Task to complete => Each line of the data below that includes the string "main" must be copied.

Input data =>
• • • • •

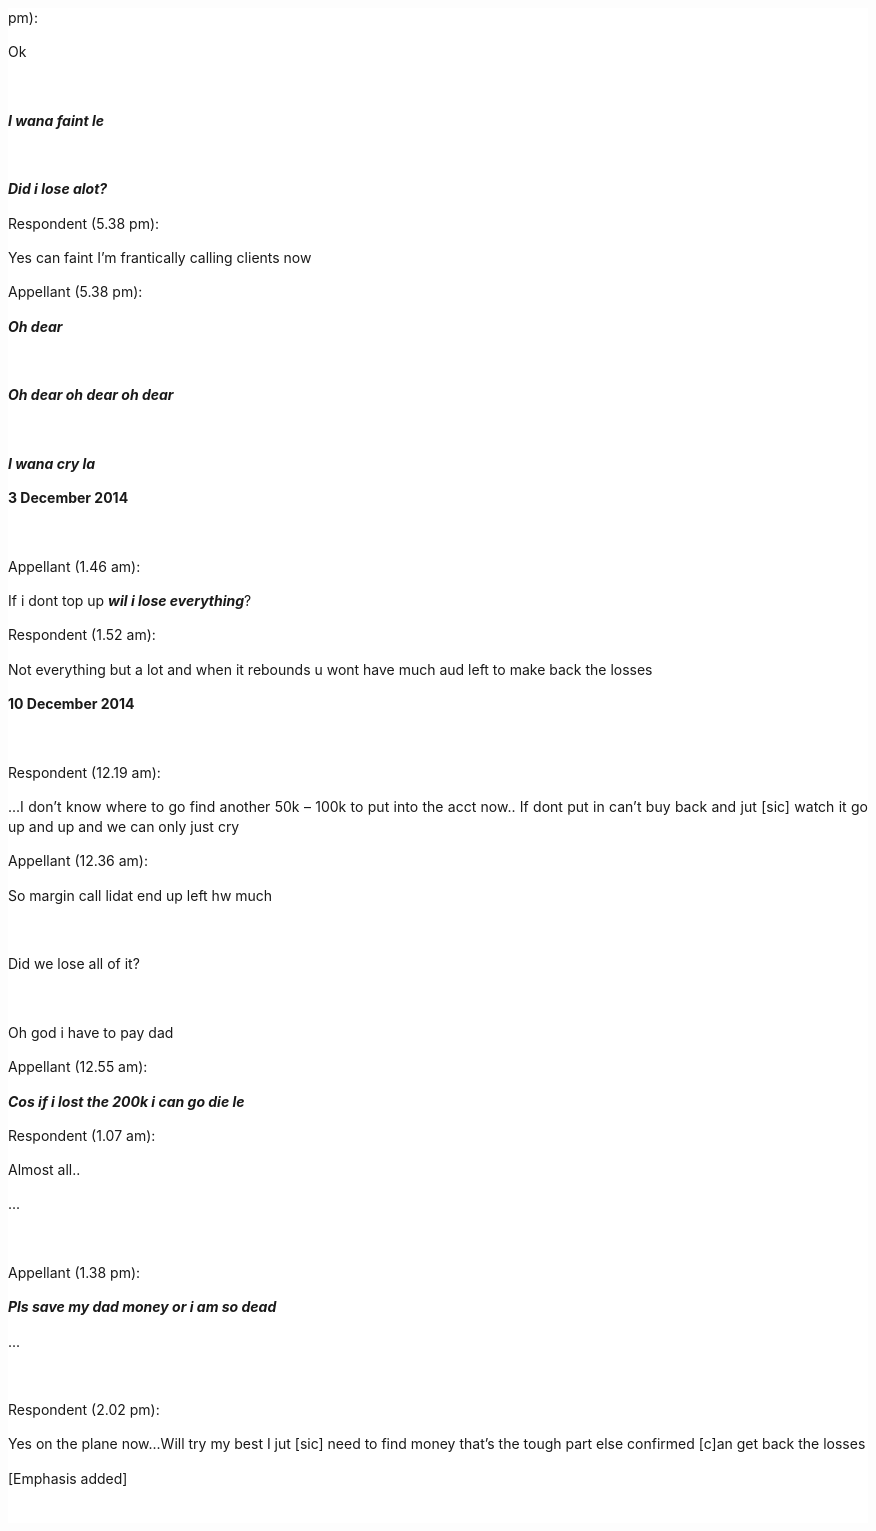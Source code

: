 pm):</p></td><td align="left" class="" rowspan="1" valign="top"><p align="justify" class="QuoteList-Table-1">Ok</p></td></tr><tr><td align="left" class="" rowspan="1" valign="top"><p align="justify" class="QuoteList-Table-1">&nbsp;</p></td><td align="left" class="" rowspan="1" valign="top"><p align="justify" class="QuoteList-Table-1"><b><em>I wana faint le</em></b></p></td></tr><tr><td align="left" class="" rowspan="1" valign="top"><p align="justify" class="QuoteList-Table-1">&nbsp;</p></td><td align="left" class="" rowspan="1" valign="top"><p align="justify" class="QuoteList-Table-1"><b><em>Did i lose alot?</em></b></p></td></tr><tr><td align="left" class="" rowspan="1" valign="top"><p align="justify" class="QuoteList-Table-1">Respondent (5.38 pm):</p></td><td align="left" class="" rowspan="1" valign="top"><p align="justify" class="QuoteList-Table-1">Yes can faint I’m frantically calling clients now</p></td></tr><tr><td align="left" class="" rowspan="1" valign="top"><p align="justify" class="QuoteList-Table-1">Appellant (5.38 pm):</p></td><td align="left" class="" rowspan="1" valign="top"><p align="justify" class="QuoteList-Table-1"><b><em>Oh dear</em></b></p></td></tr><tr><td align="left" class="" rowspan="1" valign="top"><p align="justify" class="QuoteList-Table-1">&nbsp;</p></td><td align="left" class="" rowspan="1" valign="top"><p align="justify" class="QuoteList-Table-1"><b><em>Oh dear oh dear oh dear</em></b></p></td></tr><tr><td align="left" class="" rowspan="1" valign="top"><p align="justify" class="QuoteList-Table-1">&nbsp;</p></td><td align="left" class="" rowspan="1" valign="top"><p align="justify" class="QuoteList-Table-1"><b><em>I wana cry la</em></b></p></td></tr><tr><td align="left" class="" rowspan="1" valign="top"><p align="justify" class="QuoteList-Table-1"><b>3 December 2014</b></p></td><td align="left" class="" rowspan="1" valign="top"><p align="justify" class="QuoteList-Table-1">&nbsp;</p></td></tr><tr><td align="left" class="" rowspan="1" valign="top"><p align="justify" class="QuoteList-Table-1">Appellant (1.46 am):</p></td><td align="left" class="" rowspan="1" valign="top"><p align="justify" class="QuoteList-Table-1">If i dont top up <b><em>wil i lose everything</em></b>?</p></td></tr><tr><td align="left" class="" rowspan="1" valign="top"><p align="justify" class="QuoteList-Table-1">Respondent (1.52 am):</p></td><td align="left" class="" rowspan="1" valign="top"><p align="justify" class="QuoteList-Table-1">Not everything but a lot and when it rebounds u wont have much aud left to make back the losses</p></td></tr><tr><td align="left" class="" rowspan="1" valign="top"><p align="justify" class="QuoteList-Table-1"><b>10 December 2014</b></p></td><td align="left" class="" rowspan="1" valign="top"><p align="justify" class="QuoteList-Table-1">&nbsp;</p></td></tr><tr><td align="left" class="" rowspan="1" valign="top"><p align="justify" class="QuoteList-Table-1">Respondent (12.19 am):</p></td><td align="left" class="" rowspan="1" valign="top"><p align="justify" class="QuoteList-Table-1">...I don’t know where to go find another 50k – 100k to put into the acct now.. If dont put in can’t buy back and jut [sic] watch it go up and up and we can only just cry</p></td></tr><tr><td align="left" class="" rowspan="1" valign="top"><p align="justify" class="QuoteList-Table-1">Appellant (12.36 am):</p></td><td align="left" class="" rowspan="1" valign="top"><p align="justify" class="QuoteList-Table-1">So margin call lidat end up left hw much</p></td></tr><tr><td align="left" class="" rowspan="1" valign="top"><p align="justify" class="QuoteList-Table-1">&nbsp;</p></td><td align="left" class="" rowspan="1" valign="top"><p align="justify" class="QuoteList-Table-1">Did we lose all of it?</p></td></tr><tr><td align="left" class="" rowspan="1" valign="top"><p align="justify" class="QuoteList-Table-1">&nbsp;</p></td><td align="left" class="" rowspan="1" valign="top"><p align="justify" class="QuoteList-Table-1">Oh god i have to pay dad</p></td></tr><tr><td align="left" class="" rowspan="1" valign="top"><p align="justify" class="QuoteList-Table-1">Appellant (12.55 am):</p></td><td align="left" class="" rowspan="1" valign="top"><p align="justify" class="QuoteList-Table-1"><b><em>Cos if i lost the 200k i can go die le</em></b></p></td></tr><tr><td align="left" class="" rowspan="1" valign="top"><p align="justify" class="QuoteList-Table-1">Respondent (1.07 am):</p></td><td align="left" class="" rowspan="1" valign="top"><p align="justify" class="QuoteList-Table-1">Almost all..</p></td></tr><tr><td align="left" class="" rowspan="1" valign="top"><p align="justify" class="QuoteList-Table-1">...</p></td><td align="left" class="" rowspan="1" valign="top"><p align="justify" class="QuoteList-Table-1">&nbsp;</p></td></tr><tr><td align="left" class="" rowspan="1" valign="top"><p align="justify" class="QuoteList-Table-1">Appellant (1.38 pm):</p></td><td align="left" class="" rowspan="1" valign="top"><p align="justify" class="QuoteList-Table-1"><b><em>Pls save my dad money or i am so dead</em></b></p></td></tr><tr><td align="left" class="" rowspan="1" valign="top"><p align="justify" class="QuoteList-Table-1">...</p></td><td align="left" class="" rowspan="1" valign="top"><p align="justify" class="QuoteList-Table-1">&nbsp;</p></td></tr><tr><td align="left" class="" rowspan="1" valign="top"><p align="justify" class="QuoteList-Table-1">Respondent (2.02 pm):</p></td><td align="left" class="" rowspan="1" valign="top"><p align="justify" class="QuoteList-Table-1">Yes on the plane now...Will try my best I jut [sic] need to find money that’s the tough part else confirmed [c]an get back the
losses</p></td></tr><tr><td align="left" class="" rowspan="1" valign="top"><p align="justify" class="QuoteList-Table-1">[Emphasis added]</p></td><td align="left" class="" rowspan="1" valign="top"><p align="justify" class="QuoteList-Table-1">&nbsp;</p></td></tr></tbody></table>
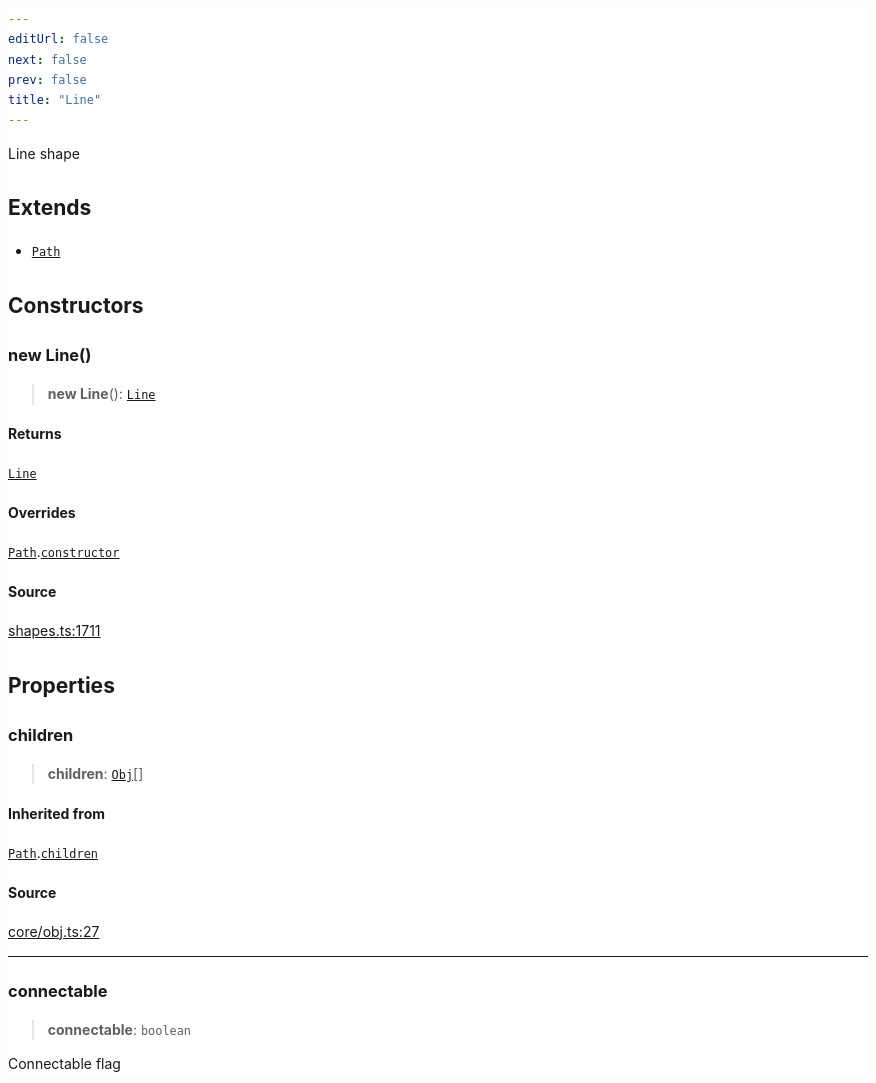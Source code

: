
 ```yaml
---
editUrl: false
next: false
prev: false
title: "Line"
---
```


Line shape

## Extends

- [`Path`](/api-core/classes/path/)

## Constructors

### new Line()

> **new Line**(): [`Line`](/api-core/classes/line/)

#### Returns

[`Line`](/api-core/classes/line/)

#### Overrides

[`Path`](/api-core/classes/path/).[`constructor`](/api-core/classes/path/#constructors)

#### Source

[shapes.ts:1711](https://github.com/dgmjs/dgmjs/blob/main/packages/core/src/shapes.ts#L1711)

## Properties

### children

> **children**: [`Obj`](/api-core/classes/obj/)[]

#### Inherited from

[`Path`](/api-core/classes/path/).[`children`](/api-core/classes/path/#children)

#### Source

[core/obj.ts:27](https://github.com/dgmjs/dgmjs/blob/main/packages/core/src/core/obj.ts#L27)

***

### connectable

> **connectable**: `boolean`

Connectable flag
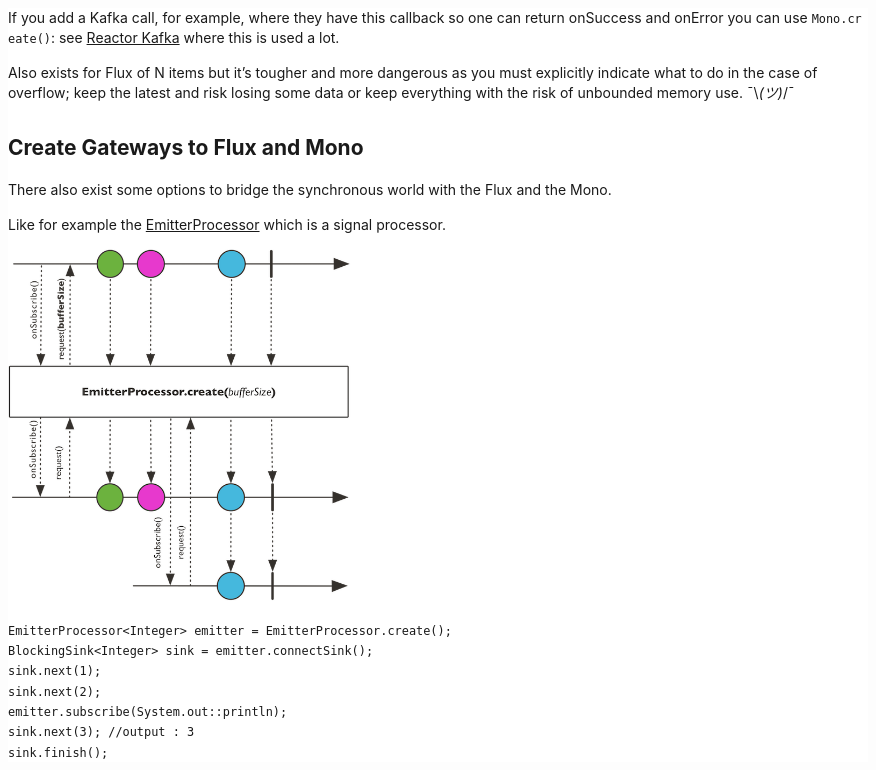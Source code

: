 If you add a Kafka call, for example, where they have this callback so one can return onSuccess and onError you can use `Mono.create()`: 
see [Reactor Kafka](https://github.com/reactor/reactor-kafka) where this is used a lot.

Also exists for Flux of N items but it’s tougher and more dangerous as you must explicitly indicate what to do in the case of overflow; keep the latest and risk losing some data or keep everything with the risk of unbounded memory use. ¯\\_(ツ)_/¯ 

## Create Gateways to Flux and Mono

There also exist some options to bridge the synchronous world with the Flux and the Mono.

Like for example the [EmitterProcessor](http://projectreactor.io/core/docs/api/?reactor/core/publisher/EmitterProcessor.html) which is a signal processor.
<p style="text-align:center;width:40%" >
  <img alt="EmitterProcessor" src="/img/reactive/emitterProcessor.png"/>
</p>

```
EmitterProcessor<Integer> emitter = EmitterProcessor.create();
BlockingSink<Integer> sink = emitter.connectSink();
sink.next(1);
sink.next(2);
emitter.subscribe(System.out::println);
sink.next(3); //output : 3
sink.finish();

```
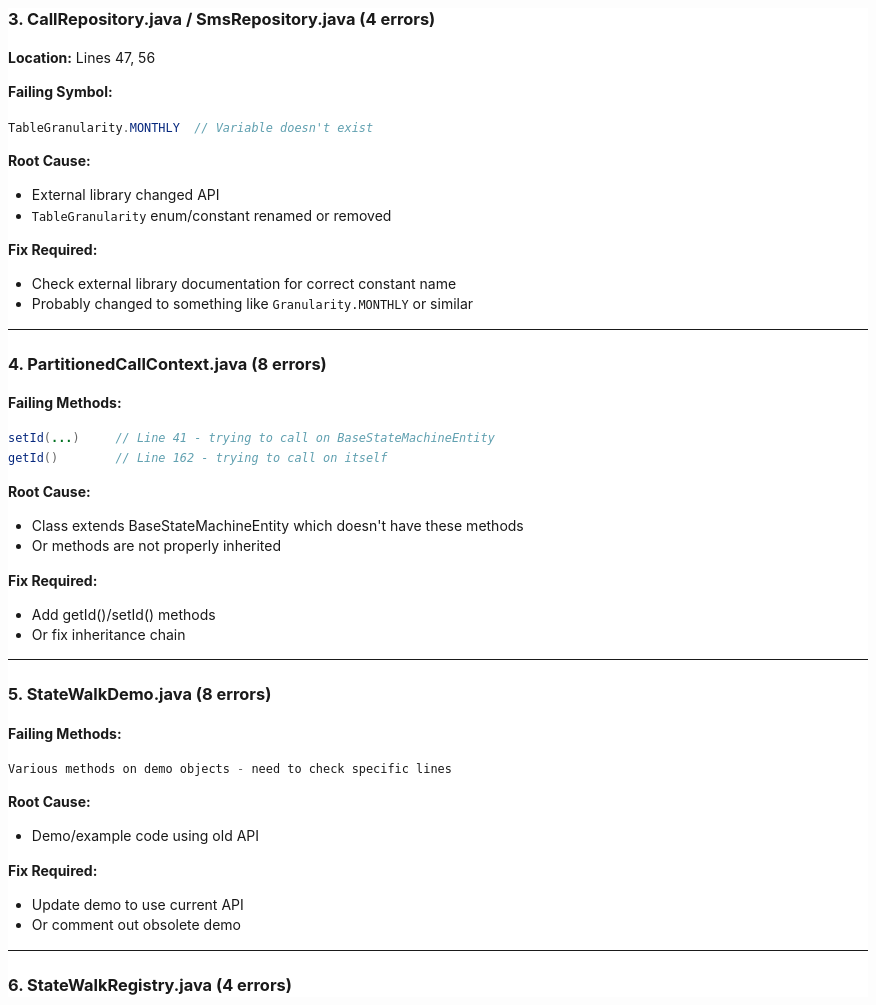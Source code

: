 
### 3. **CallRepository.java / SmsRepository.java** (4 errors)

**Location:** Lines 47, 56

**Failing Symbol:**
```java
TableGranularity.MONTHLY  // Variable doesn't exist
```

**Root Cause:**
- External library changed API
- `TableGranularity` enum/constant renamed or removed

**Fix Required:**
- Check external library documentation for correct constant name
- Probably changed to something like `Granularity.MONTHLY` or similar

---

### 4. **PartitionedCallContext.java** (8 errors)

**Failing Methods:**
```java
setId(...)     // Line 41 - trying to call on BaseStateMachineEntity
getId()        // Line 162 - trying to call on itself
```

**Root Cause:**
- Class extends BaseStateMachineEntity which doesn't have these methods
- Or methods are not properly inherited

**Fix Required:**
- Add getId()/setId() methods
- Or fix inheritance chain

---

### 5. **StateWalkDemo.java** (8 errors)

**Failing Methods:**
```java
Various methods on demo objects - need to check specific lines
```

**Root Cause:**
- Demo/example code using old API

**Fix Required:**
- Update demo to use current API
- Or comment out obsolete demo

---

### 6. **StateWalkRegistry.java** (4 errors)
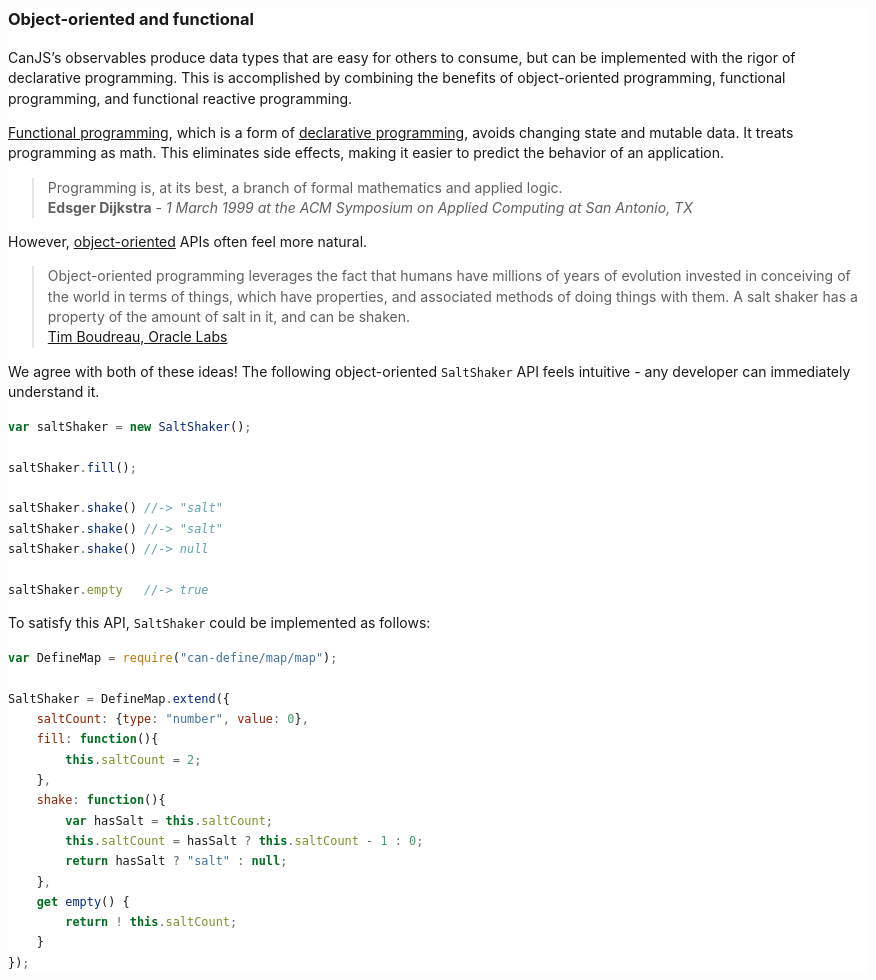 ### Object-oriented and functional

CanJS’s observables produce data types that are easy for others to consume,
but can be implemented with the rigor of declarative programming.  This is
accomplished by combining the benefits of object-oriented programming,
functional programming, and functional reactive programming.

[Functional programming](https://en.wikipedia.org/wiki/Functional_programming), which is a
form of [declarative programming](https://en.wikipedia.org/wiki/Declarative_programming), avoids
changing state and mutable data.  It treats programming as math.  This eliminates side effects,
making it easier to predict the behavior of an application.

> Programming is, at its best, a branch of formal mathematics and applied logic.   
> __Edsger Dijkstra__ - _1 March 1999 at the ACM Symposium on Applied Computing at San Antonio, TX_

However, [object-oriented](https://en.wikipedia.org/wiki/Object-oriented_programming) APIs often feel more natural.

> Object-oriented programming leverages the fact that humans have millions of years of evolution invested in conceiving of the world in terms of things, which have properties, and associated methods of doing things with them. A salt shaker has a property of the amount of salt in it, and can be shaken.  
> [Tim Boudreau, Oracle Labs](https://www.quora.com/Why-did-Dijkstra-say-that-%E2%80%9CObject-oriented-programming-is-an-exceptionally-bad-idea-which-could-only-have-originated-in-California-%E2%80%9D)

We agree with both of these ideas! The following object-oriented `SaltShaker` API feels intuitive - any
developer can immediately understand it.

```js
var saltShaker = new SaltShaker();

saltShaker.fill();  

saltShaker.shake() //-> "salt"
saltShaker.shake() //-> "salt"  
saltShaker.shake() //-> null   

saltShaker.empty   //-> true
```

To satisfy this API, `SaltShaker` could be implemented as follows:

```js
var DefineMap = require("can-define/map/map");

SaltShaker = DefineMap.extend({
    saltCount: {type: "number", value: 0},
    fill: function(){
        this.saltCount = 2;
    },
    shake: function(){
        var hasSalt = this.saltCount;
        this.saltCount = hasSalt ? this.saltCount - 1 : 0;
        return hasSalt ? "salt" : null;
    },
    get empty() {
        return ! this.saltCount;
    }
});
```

• • • • •

Completed exercise =>
[shapes.ts:1711](https://github.com/dgmjs/dgmjs/blob/main/packages/core/src/shapes.ts#L1711)
[core/obj.ts:27](https://github.com/dgmjs/dgmjs/blob/main/packages/core/src/core/obj.ts#L27)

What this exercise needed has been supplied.